FCC Wants Data on Phone Rates and School Internet Safety
Published Date: 6/24/2025
Notice
Summary
The FCC is asking for approval to keep collecting important info from businesses and schools to make sure phone and internet rates in cities stay fair and to boost cybersecurity in schools and libraries. About 5,850 groups will spend time reporting, but there’s no extra cost. These updates help protect consumers and keep services safe and affordable, with deadlines coming up soon for those involved.
Analyzed Economic Effects
4 provisions identified: 2 benefits, 2 costs, 0 mixed.
Ensuring Rate Comparability for Rural Areas
The FCC will use the urban rates survey results to help ensure that universal service support recipients offering fixed voice and broadband charge rates that are reasonably comparable to urban areas so consumers in rural, insular, and high-cost areas have meaningful access.
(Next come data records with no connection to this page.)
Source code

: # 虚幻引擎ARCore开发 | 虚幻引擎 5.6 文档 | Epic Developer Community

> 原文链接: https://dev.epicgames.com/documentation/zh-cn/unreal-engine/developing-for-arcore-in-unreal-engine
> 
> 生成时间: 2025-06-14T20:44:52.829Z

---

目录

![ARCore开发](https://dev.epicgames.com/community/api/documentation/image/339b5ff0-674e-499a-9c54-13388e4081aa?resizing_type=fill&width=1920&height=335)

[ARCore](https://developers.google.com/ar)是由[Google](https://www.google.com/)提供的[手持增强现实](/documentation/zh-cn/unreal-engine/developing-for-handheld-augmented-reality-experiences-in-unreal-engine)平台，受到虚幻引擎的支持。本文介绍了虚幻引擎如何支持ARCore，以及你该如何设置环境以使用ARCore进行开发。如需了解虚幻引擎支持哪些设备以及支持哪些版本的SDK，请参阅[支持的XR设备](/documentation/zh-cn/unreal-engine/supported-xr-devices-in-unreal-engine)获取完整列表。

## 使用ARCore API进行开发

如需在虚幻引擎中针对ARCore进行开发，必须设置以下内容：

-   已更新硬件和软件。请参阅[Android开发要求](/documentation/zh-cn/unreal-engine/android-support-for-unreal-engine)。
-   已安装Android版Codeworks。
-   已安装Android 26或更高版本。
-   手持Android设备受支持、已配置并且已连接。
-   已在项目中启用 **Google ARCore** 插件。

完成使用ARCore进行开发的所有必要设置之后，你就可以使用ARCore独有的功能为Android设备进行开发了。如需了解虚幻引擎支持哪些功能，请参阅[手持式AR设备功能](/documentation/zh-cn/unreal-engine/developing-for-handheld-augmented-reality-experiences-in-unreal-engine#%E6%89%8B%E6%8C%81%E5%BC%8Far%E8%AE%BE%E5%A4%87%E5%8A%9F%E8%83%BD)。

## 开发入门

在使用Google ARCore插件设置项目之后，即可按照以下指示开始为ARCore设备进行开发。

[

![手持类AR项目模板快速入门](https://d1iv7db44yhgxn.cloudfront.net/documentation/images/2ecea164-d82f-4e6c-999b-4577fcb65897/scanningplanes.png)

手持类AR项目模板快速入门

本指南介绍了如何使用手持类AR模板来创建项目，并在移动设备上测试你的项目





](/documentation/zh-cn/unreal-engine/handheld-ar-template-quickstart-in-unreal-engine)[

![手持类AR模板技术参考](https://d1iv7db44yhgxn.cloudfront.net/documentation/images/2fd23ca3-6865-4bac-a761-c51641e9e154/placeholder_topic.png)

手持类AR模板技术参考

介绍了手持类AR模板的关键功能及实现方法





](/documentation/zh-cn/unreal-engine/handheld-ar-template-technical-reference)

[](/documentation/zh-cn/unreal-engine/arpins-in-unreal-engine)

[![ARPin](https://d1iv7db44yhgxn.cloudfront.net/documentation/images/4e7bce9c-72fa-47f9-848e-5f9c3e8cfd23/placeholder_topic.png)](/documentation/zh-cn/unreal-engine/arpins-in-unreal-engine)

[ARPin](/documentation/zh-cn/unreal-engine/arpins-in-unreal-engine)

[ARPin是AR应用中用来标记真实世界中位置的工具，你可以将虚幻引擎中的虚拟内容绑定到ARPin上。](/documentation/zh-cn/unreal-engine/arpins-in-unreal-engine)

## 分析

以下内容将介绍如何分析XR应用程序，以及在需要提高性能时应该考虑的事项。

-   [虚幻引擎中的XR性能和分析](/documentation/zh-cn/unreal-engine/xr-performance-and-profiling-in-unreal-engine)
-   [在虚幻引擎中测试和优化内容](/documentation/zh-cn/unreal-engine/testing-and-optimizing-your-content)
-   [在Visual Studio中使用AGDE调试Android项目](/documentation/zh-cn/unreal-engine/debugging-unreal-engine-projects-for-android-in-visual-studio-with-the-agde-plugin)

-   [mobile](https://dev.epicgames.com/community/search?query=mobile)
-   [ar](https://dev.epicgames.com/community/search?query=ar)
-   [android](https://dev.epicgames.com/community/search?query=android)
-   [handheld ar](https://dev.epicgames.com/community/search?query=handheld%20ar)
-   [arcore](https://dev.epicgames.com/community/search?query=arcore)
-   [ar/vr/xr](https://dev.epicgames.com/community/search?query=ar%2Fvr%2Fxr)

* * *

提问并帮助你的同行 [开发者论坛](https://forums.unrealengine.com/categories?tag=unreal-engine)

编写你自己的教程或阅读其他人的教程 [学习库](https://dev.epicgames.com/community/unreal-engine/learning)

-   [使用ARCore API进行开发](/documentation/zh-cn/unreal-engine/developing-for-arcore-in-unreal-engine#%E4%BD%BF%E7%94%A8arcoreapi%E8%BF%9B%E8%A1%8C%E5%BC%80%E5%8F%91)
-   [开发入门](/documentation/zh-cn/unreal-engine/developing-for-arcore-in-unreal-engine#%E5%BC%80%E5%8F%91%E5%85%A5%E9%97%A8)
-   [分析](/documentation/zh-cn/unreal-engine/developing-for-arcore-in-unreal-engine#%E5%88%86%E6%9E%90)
This work supports the Commission's comparability requirements tied to universal service funding.
Cybersecurity Pilot Application Burden
Schools, libraries, and other eligible institutions that apply to the FCC Schools and Libraries Cybersecurity Pilot Program must submit multiple forms; the FCC estimates 3,500 respondents and 17,710 responses with a total annual burden of 121,690 hours. Responding is required to obtain or retain benefits; the collection includes form-specific times (e.g., 3 hours for FCC Form 470--Cybersecurity, 14 hours for FCC Form 484) and the FCC reports no monetary cost.
Cybersecurity Pilot Funding and Reporting
The FCC will use the information from the Cybersecurity Pilot Program forms to evaluate applications, select participants, make funding determinations and disburse funds, and to assess whether program performance goals and periodic data reporting requirements are being met. The revision adds a third part to FCC Form 484 so the Commission can evaluate performance goals and the costs and benefits of using universal service funds for K-12 schools and libraries.
Annual Urban Rates Survey Burden
If you are an urban phone or broadband provider chosen to participate, you must complete an annual online survey that takes about 3 hours per response. The FCC expects 2,350 respondents and a total annual burden of 7,050 hours; responding is mandatory under 47 U.S.C. 254(b) and the agency reports no monetary cost to respondents.